Occasionally, a host will acknowledge the presence of an echo chamber – that is, a number of media outlets express the same viewpoint without much critical thought, sometimes repeating the PR selling points without rebuttal. More often, though, journalists sound like company fanboys, especially some tech podcasts; they give really positive (sometimes, also negative) testimonials of features or products from the “cool” companies, convince themselves that something useful to them may very well be useless to the listening public, and repeatedly route conversations back to the same hot topics.
We geeks are a loyal and long-winded bunch.
Being around complex pieces of machinery and software all the time, it’s pretty easy to lose touch with what a general user wants. I know that my requirements for a piece of hardware vastly outweigh what Sui needs; I obsess over tiny features (the fonts have to be anti-aliased properly, dammit), while she just wants a light laptop that can open a Word document. The power user’s list of wants should be different from the common user, and most companies are designing and selling their products to the latter.

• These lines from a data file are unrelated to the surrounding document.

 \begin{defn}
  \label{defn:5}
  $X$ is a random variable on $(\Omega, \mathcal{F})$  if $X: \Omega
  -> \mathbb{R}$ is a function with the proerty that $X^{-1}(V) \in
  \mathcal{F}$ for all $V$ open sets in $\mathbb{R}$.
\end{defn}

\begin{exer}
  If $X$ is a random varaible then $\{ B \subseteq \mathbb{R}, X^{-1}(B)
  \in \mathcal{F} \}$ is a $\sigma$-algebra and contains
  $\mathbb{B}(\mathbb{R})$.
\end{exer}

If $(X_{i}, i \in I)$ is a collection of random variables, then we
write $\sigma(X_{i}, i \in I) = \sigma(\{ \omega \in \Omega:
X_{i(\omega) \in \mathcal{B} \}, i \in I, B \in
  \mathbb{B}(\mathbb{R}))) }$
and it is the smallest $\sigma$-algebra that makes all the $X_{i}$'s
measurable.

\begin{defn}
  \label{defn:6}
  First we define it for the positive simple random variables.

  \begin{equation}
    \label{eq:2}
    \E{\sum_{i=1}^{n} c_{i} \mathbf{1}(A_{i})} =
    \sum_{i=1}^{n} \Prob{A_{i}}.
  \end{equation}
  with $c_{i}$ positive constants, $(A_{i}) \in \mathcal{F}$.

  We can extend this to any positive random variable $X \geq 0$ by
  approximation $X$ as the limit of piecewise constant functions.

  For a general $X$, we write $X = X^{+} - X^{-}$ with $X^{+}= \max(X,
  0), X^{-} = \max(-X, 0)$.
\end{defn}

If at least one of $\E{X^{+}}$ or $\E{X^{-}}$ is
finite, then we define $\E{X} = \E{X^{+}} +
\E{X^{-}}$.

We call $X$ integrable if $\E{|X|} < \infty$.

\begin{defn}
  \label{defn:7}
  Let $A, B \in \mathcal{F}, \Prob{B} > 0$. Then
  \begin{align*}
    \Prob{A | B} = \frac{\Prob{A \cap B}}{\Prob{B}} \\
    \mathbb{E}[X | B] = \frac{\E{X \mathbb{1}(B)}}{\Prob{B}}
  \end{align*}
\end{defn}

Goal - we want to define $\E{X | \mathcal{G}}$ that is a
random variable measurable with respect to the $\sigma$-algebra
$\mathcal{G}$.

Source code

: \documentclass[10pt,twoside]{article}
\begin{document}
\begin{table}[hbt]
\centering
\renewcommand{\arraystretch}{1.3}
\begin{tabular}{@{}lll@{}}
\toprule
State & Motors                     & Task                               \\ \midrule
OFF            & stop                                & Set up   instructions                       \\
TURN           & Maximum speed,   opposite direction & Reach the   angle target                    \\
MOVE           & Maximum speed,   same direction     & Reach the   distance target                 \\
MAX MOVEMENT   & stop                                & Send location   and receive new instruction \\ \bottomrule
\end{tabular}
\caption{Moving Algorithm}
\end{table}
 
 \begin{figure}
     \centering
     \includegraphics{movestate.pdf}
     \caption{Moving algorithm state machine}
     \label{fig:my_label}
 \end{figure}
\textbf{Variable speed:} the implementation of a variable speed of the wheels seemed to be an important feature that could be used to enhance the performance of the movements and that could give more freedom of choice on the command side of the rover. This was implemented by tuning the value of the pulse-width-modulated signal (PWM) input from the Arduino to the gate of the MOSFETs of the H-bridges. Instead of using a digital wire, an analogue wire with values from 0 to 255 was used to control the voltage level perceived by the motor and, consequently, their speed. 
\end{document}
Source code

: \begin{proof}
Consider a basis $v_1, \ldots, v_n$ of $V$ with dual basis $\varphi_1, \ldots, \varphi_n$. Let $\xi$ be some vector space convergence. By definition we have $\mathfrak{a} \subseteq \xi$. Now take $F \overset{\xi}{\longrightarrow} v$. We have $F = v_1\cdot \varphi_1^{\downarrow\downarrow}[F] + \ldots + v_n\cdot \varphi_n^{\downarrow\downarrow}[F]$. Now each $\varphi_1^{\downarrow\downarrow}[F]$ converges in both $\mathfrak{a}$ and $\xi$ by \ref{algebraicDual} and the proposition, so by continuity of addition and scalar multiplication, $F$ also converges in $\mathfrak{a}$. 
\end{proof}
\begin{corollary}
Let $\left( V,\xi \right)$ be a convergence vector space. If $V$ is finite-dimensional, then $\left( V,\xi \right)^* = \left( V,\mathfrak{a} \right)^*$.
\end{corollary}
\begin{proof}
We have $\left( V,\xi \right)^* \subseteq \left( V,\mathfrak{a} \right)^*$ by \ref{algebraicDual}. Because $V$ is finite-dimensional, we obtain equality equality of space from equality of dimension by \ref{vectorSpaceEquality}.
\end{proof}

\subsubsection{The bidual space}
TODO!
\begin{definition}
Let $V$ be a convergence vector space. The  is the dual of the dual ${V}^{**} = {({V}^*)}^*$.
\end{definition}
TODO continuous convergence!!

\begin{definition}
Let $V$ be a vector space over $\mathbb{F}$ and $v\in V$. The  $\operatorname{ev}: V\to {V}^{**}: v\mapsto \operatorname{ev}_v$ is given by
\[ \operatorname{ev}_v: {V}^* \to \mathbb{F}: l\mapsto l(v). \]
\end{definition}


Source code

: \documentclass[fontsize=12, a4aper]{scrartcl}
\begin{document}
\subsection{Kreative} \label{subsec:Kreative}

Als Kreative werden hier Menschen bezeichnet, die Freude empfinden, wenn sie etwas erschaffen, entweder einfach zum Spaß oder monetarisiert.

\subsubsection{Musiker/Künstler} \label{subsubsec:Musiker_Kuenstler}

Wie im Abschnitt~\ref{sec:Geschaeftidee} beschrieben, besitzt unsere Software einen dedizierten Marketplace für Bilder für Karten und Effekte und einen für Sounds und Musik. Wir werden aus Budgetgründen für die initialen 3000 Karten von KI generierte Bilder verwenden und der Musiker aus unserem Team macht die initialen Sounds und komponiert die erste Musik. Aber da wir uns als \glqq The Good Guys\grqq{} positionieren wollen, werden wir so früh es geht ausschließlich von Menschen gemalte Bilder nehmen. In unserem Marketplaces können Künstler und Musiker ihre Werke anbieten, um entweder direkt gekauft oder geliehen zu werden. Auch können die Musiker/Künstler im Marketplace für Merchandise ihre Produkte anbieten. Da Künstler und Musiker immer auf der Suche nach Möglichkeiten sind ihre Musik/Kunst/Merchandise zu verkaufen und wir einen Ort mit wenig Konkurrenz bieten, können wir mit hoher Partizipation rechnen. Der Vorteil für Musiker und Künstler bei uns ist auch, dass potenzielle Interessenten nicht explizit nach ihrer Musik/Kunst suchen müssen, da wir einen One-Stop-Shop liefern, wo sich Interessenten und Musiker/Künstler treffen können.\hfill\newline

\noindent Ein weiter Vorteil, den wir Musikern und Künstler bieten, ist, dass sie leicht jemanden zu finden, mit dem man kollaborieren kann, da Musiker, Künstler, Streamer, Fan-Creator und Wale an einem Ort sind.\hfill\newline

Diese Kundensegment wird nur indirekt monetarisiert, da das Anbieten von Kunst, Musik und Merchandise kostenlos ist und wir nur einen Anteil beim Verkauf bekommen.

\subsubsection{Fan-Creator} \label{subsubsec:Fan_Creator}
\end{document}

So it’s a bit off-putting when so much time is dedicated to stuff like:
How big of a deal it was for the iPhone App Store to reject Google Voice. There’s a battle to be fought there from a principle standpoint, but from general utility and usage, GV didn’t add much value and most didn’t know or care about the service. Then there was
The non-removable batteries on the new Macbook Pros. Techies made a fuss about the inability of bringing a second battery or replacing it 5 years down the line, but of course the typical laptop user keeps the device plugged in anyway. Such a small design change headlined the news about the product, and geeks found a way to complain. And what of
Media-hyped Twitter? Finally, a way for the media to maintain their viewership indefinitely, radiating their persona at all hours of the day. It has become such a hot topic that completely unrelated subjects are directed to the site (Can I Twitter that? Is that as good as Twitter?), even when studies have shown that a lot of it is pointless and the majority of new users don’t stick around.
I’m not even sure what my point is; geeks are just like everybody else, and it’s simply natural to project their own needs and wants onto others less technically savvy. I suppose I hold my fellow geeks to a higher standard, and just wish that they’d take the time to understand the general audience and provide the appropriate perspective. I get disturbingly excited about a 30″ monitor outputting every one of its 2560×1600 pixels, but I imagine it’s more of a “my face is being radiated off” experience for others.
Then again, society as a whole has made tremendous leaps in geekification: World of Warcraft is in popular culture, iPhones are rampant, everybody has a Facebook account. In the networked, digitalized, computerized world, geekism is emerging as standard fare.
Gotta find a new field of expertise to keep out the riffraff.